__RECORDS SHOWN__:
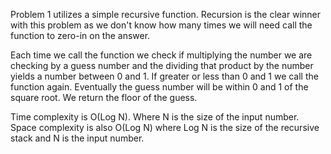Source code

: Problem 1 utilizes a simple recursive function.
 Recursion is the clear winner with this problem as we don't know
 how many times we will need call the function to zero-in on the
 answer. 
 
 Each time we call the function we check if multiplying the number we are
 checking by a guess number and the dividing that product by the number yields 
 a number between 0 and 1. If greater or less than 0 and 1 we call the function
 again. Eventually the guess number will be within 0 and 1 of the square root.
 We return the floor of the guess.
 
Time complexity is O(Log N). Where N is the size of the input number.
Space complexity is also O(Log N) where Log N is the size of the recursive stack and N is the input number.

__EXERCISE DETAILS__: Nothing but the lines from the one containing "Each time we" through the last line of the listing should be output, each exactly as written.

__RESULT FOR THIS EXERCISE__:
 Each time we call the function we check if multiplying the number we are
 checking by a guess number and the dividing that product by the number yields 
 a number between 0 and 1. If greater or less than 0 and 1 we call the function
 again. Eventually the guess number will be within 0 and 1 of the square root.
 We return the floor of the guess.
 
Time complexity is O(Log N). Where N is the size of the input number.
Space complexity is also O(Log N) where Log N is the size of the recursive stack and N is the input number.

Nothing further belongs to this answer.